PROBLEM: Except for the pictures, reproduce the records word for word.

* * *

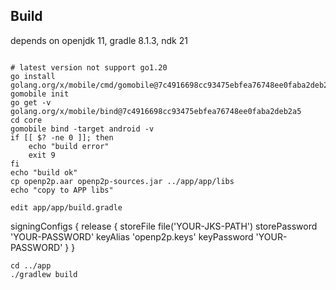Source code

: ## Build
depends on openjdk 11, gradle 8.1.3, ndk 21
```

# latest version not support go1.20
go install golang.org/x/mobile/cmd/gomobile@7c4916698cc93475ebfea76748ee0faba2deb2a5
gomobile init
go get -v golang.org/x/mobile/bind@7c4916698cc93475ebfea76748ee0faba2deb2a5
cd core
gomobile bind -target android -v
if [[ $? -ne 0 ]]; then
    echo "build error"
    exit 9
fi
echo "build ok"
cp openp2p.aar openp2p-sources.jar ../app/app/libs
echo "copy to APP libs"

edit app/app/build.gradle 
```
signingConfigs {
        release {
            storeFile file('YOUR-JKS-PATH')
            storePassword 'YOUR-PASSWORD'
            keyAlias 'openp2p.keys'
            keyPassword 'YOUR-PASSWORD'
        }
    }
```
cd ../app
./gradlew build

```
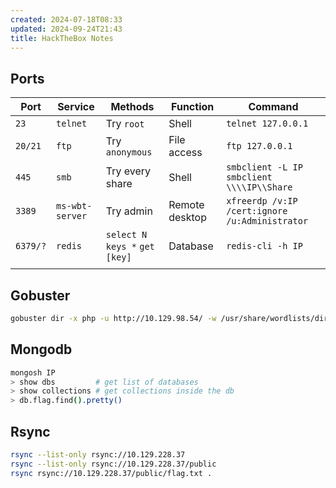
 ```yaml
---
created: 2024-07-18T08:33
updated: 2024-09-24T21:43
title: HackTheBox Notes
---
```


## Ports

| Port     | Service         | Methods                         | Function       | Command                                        |
| -------- | --------------- | ------------------------------- | -------------- | ---------------------------------------------- |
| `23`     | `telnet`        | Try `root`                      | Shell          | `telnet 127.0.0.1`                             |
| `20/21`  | `ftp`           | Try `anonymous`                 | File access    | `ftp 127.0.0.1`                                |
| `445`    | `smb`           | Try every share                 | Shell          | `smbclient -L IP`<br>`smbclient \\\\IP\\Share` |
| `3389`   | `ms-wbt-server` | Try admin                       | Remote desktop | `xfreerdp /v:IP /cert:ignore /u:Administrator` |
| `6379/?` | `redis`         | `select N` `keys *` `get [key]` | Database       | `redis-cli -h IP`                              |
|          |                 |                                 |                |                                                |

## Gobuster

```bash
gobuster dir -x php -u http://10.129.98.54/ -w /usr/share/wordlists/dirbuster/directory-list-2.3-small.txt
```

## Mongodb

```bash
mongosh IP
> show dbs         # get list of databases
> show collections # get collections inside the db
> db.flag.find().pretty()
```

## Rsync

```bash
rsync --list-only rsync://10.129.228.37
rsync --list-only rsync://10.129.228.37/public
rsync rsync://10.129.228.37/public/flag.txt .
```

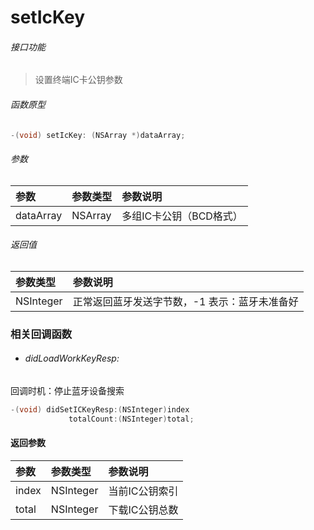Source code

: # setIcKey

###### 接口功能
> 设置终端IC卡公钥参数

###### 函数原型

```objective-c
-(void) setIcKey: (NSArray *)dataArray;
```

###### 参数
| 参数 | 参数类型 | 参数说明 |
| :-------- | :--------| :------ |
| dataArray| NSArray | 多组IC卡公钥（BCD格式） |

###### 返回值
| 参数类型 | 参数说明 |
| :--------| :------ |
| NSInteger | 正常返回蓝牙发送字节数，-1 表示：蓝牙未准备好 |


### 相关回调函数
- ###### didLoadWorkKeyResp:
回调时机：停止蓝牙设备搜索
```objective-c
-(void) didSetICKeyResp:(NSInteger)index 
			 totalCount:(NSInteger)total;
```

#### 返回参数
| 参数 | 参数类型 | 参数说明 |
| :-------- | :--------| :------ |
| index| NSInteger | 当前IC公钥索引 |
| total| NSInteger | 下载IC公钥总数 |

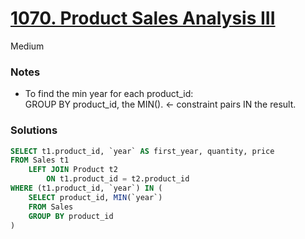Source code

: # [1070. Product Sales Analysis III](https://leetcode.com/problems/product-sales-analysis-iii/description/?envType=study-plan-v2&envId=top-sql-50)

Medium

### Notes

- To find the min year for each product_id:\
  GROUP BY product_id, the MIN().      <-    constraint pairs IN the result.

### Solutions
```sql
SELECT t1.product_id, `year` AS first_year, quantity, price
FROM Sales t1
    LEFT JOIN Product t2
        ON t1.product_id = t2.product_id
WHERE (t1.product_id, `year`) IN (
    SELECT product_id, MIN(`year`)
    FROM Sales
    GROUP BY product_id
) 
```
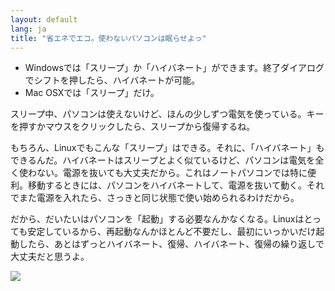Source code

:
 ```yaml
---
layout: default
lang: ja
title: "省エネでエコ。使わないパソコンは眠らせよっ"
---
```


<ul>
<li>Windowsでは「スリープ」か「ハイバネート」ができます。終了ダイアログでシフトを押したら、ハイバネートが可能。</li>
<li>Mac OSXでは「スリープ」だけ。</li>
</ul>

スリープ中、パソコンは使えないけど、ほんの少しずつ電気を使っている。キーを押すかマウスをクリックしたら、スリープから復帰するね。

もちろん、Linuxでもこんな「スリープ」はできる。それに、「ハイバネート」もできるんだ。ハイバネートはスリープとよく似ているけど、パソコンは電気を全く使わない。電源を抜いても大丈夫だから。これはノートパソコンでは特に便利。移動するときには、パソコンをハイバネートして、電源を抜いて動く。それでまた電源を入れたら、さっきと同じ状態で使い始められるわけだから。

だから、だいたいはパソコンを「起動」する必要なんかなくなる。Linuxはとっても安定しているから、再起動なんかほとんど不要だし、最初にいっかいだけ起動したら、あとはずっとハイバネート、復帰、ハイバネート、復帰の繰り返しで大丈夫だと思うよ。

<img src="Images/suspend_hibernate_thumb.png" />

* * *

ANSWER TO THIS PROBLEM:
Source code

: ## Build
depends on openjdk 11, gradle 8.1.3, ndk 21
```

# latest version not support go1.20
go install golang.org/x/mobile/cmd/gomobile@7c4916698cc93475ebfea76748ee0faba2deb2a5
gomobile init
go get -v golang.org/x/mobile/bind@7c4916698cc93475ebfea76748ee0faba2deb2a5
cd core
gomobile bind -target android -v
if [[ $? -ne 0 ]]; then
    echo "build error"
    exit 9
fi
echo "build ok"
cp openp2p.aar openp2p-sources.jar ../app/app/libs
echo "copy to APP libs"

edit app/app/build.gradle 
```
signingConfigs {
        release {
            storeFile file('YOUR-JKS-PATH')
            storePassword 'YOUR-PASSWORD'
            keyAlias 'openp2p.keys'
            keyPassword 'YOUR-PASSWORD'
        }
    }
```
cd ../app
./gradlew build

```
 ```yaml
---
created: 2024-07-18T08:33
updated: 2024-09-24T21:43
title: HackTheBox Notes
---
```


## Ports

| Port     | Service         | Methods                         | Function       | Command                                        |
| -------- | --------------- | ------------------------------- | -------------- | ---------------------------------------------- |
| `23`     | `telnet`        | Try `root`                      | Shell          | `telnet 127.0.0.1`                             |
| `20/21`  | `ftp`           | Try `anonymous`                 | File access    | `ftp 127.0.0.1`                                |
| `445`    | `smb`           | Try every share                 | Shell          | `smbclient -L IP`<br>`smbclient \\\\IP\\Share` |
| `3389`   | `ms-wbt-server` | Try admin                       | Remote desktop | `xfreerdp /v:IP /cert:ignore /u:Administrator` |
| `6379/?` | `redis`         | `select N` `keys *` `get [key]` | Database       | `redis-cli -h IP`                              |
|          |                 |                                 |                |                                                |

## Gobuster

```bash
gobuster dir -x php -u http://10.129.98.54/ -w /usr/share/wordlists/dirbuster/directory-list-2.3-small.txt
```

## Mongodb

```bash
mongosh IP
> show dbs         # get list of databases
> show collections # get collections inside the db
> db.flag.find().pretty()
```

## Rsync

```bash
rsync --list-only rsync://10.129.228.37
rsync --list-only rsync://10.129.228.37/public
rsync rsync://10.129.228.37/public/flag.txt .
```

Source code

: # setIcKey

###### 接口功能
> 设置终端IC卡公钥参数

###### 函数原型

```objective-c
-(void) setIcKey: (NSArray *)dataArray;
```

###### 参数
| 参数 | 参数类型 | 参数说明 |
| :-------- | :--------| :------ |
| dataArray| NSArray | 多组IC卡公钥（BCD格式） |

###### 返回值
| 参数类型 | 参数说明 |
| :--------| :------ |
| NSInteger | 正常返回蓝牙发送字节数，-1 表示：蓝牙未准备好 |


### 相关回调函数
- ###### didLoadWorkKeyResp:
回调时机：停止蓝牙设备搜索
```objective-c
-(void) didSetICKeyResp:(NSInteger)index 
			 totalCount:(NSInteger)total;
```

#### 返回参数
| 参数 | 参数类型 | 参数说明 |
| :-------- | :--------| :------ |
| index| NSInteger | 当前IC公钥索引 |
| total| NSInteger | 下载IC公钥总数 |

Source code

: # [1070. Product Sales Analysis III](https://leetcode.com/problems/product-sales-analysis-iii/description/?envType=study-plan-v2&envId=top-sql-50)

Medium

### Notes

- To find the min year for each product_id:\
  GROUP BY product_id, the MIN().      <-    constraint pairs IN the result.

### Solutions
```sql
SELECT t1.product_id, `year` AS first_year, quantity, price
FROM Sales t1
    LEFT JOIN Product t2
        ON t1.product_id = t2.product_id
WHERE (t1.product_id, `year`) IN (
    SELECT product_id, MIN(`year`)
    FROM Sales
    GROUP BY product_id
) 
```
Source code

:
 ```yaml
---
layout: default
lang: ja
title: "省エネでエコ。使わないパソコンは眠らせよっ"
---
```


<ul>
<li>Windowsでは「スリープ」か「ハイバネート」ができます。終了ダイアログでシフトを押したら、ハイバネートが可能。</li>
<li>Mac OSXでは「スリープ」だけ。</li>
</ul>

スリープ中、パソコンは使えないけど、ほんの少しずつ電気を使っている。キーを押すかマウスをクリックしたら、スリープから復帰するね。

もちろん、Linuxでもこんな「スリープ」はできる。それに、「ハイバネート」もできるんだ。ハイバネートはスリープとよく似ているけど、パソコンは電気を全く使わない。電源を抜いても大丈夫だから。これはノートパソコンでは特に便利。移動するときには、パソコンをハイバネートして、電源を抜いて動く。それでまた電源を入れたら、さっきと同じ状態で使い始められるわけだから。

だから、だいたいはパソコンを「起動」する必要なんかなくなる。Linuxはとっても安定しているから、再起動なんかほとんど不要だし、最初にいっかいだけ起動したら、あとはずっとハイバネート、復帰、ハイバネート、復帰の繰り返しで大丈夫だと思うよ。

<img src="Images/suspend_hibernate_thumb.png" />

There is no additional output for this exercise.